# INSTRUCTIONS TO FOLLOW
Gather every line below where "Letting" appears.

# RECORDS SHOWN
++++++++++++++++++++
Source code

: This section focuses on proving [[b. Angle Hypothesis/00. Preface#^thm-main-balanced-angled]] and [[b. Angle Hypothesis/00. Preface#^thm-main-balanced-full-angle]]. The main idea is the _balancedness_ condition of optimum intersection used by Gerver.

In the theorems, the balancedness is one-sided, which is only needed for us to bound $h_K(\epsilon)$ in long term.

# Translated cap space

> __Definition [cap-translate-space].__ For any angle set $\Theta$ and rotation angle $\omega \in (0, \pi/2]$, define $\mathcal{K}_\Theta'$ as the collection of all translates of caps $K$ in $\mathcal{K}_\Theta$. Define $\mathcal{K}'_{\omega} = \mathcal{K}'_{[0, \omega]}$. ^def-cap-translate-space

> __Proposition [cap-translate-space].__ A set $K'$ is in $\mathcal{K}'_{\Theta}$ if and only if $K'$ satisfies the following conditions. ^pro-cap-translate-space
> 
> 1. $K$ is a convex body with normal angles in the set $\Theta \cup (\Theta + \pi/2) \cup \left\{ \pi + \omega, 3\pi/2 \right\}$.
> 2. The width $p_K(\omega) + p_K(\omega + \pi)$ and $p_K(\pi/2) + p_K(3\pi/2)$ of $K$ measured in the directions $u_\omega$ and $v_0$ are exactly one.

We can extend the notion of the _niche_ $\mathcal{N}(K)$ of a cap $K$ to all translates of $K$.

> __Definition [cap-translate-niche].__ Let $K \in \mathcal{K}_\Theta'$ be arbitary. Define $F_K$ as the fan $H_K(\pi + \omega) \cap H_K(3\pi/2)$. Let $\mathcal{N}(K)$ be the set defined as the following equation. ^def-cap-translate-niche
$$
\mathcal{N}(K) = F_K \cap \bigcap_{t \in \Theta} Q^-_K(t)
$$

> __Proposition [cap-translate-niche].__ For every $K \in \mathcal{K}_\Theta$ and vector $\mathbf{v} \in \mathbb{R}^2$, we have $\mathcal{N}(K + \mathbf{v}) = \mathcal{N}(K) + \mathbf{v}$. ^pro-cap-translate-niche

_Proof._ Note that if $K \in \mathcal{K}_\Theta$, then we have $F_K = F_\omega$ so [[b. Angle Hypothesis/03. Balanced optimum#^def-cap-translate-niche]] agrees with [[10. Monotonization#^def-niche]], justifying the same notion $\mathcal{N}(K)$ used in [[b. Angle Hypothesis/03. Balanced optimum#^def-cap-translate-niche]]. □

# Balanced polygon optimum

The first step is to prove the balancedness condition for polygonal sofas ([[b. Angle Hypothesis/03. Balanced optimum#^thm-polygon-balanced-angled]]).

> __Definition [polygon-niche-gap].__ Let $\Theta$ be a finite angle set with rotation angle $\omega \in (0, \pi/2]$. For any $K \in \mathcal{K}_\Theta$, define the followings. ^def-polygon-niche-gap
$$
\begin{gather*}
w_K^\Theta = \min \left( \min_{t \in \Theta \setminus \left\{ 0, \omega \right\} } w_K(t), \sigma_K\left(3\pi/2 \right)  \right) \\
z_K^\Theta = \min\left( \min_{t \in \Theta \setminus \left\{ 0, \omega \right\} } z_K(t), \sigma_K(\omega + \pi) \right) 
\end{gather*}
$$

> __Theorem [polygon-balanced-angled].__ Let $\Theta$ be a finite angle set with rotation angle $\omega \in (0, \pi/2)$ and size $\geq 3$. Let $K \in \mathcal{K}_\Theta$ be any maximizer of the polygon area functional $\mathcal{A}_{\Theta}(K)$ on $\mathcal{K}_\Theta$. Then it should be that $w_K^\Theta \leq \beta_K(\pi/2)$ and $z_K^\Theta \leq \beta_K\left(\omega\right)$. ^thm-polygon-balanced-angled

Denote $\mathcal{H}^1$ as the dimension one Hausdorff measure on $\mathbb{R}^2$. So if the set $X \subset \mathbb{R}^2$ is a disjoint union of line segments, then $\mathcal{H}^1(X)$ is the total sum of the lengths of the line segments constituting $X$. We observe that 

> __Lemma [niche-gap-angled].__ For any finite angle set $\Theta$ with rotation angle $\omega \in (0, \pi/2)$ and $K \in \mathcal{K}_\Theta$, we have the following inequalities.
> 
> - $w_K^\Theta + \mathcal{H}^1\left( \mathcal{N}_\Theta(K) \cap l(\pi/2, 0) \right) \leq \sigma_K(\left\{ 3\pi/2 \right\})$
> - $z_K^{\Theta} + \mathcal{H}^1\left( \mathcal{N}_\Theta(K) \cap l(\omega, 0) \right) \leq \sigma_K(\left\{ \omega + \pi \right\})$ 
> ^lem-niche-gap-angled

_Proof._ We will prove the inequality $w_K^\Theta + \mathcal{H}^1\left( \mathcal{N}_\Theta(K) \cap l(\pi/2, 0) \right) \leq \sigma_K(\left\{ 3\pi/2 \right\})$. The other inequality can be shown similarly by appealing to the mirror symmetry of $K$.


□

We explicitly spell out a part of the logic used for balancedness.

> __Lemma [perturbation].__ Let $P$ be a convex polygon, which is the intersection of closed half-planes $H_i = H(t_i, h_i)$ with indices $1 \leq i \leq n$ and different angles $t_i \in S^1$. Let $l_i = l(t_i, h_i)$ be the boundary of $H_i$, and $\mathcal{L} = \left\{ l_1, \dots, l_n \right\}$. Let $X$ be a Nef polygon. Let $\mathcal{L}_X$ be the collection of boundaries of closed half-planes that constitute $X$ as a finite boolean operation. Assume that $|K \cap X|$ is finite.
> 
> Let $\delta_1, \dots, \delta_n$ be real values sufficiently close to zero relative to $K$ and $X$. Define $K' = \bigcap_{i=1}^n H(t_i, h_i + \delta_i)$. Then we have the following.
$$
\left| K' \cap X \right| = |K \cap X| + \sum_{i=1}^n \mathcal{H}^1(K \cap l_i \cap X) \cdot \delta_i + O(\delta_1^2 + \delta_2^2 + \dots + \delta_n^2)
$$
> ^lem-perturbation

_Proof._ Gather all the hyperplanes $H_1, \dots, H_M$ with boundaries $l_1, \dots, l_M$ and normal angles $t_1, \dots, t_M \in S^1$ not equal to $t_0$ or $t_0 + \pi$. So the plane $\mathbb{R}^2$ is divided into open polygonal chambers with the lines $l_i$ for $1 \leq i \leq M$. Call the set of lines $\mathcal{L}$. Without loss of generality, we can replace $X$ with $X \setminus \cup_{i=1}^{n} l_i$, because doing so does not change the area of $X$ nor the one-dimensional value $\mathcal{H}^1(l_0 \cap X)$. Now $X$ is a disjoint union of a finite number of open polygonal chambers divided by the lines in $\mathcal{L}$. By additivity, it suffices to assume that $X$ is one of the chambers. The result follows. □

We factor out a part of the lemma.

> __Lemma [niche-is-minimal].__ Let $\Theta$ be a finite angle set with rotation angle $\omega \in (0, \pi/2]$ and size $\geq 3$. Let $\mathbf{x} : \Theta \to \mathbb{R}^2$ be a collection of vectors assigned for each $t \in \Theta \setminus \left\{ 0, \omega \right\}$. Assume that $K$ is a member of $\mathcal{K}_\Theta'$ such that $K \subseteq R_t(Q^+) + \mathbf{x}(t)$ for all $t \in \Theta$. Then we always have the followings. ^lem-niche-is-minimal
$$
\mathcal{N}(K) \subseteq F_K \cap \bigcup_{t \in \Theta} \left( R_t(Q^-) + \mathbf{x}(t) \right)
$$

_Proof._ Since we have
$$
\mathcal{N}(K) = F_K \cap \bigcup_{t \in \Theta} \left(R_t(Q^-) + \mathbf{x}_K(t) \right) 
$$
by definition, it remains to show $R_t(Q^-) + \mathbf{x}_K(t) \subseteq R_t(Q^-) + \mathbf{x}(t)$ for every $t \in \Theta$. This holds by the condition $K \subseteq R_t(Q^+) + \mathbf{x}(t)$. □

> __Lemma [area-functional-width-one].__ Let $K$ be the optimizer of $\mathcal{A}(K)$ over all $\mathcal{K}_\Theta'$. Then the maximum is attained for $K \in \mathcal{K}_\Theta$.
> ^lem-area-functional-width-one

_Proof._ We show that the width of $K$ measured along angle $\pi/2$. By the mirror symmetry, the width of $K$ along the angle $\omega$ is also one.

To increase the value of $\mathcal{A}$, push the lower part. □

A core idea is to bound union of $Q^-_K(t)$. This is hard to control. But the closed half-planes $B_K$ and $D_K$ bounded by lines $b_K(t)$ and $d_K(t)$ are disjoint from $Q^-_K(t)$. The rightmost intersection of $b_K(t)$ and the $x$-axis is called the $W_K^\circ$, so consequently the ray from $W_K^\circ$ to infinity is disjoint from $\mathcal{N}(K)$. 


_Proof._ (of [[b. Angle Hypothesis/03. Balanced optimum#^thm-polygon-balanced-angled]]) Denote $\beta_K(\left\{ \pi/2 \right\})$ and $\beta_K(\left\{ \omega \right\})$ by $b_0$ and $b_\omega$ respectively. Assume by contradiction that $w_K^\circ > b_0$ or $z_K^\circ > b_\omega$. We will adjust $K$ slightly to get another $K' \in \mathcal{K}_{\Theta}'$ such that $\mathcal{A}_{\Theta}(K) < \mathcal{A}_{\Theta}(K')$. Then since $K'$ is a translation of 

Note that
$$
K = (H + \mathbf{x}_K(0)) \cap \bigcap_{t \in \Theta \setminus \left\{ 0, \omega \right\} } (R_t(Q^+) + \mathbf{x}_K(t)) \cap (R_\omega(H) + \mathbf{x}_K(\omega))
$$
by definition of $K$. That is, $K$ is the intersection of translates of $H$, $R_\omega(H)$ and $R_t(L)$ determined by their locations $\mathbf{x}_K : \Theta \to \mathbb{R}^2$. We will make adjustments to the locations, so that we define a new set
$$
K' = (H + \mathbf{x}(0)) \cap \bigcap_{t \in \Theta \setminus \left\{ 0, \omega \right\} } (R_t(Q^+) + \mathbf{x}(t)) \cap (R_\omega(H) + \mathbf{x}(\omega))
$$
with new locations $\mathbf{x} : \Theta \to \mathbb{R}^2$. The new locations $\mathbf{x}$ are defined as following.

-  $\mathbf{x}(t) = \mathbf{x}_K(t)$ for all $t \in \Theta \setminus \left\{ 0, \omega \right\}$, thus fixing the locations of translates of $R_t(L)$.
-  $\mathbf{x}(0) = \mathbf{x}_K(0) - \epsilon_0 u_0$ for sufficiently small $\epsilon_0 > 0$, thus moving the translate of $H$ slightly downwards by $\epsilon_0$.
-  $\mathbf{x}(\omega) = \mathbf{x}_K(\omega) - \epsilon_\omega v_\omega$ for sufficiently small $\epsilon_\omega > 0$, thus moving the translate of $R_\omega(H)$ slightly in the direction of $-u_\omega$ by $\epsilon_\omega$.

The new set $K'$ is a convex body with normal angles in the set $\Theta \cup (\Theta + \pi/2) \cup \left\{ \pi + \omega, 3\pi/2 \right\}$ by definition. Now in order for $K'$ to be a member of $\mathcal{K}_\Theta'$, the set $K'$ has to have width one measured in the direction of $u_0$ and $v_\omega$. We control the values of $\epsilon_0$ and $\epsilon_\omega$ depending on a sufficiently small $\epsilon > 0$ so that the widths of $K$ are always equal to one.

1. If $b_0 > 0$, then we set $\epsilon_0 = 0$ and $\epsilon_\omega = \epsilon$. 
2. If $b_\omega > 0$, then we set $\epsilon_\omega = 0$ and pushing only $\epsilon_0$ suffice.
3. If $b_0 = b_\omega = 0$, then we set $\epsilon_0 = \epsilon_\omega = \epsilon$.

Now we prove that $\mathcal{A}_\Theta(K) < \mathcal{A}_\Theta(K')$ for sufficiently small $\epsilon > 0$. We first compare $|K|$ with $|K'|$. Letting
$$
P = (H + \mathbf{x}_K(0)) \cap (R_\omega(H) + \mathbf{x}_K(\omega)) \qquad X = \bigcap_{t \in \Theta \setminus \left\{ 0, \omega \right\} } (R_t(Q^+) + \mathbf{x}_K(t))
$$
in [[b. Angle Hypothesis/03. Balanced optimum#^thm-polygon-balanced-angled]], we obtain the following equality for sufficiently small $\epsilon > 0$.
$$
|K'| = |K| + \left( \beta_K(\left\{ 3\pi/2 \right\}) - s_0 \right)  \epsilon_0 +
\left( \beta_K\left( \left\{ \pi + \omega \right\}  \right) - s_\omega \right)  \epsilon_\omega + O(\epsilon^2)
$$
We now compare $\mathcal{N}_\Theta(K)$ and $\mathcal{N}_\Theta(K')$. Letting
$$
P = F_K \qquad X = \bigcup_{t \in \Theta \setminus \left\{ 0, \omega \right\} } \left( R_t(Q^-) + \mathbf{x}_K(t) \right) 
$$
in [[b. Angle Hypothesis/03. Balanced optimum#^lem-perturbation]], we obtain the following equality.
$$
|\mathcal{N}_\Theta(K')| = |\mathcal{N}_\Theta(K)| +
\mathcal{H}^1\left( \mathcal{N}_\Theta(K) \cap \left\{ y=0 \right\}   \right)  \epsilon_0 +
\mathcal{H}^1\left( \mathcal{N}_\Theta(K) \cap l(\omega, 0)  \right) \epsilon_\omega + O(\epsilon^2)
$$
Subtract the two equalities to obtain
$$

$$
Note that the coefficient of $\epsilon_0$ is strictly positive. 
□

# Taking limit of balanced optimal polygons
++++++++++++++++++++
# SOLUTION TO THE PROBLEM
Now we prove that $\mathcal{A}_\Theta(K) < \mathcal{A}_\Theta(K')$ for sufficiently small $\epsilon > 0$. We first compare $|K|$ with $|K'|$. Letting
We now compare $\mathcal{N}_\Theta(K)$ and $\mathcal{N}_\Theta(K')$. Letting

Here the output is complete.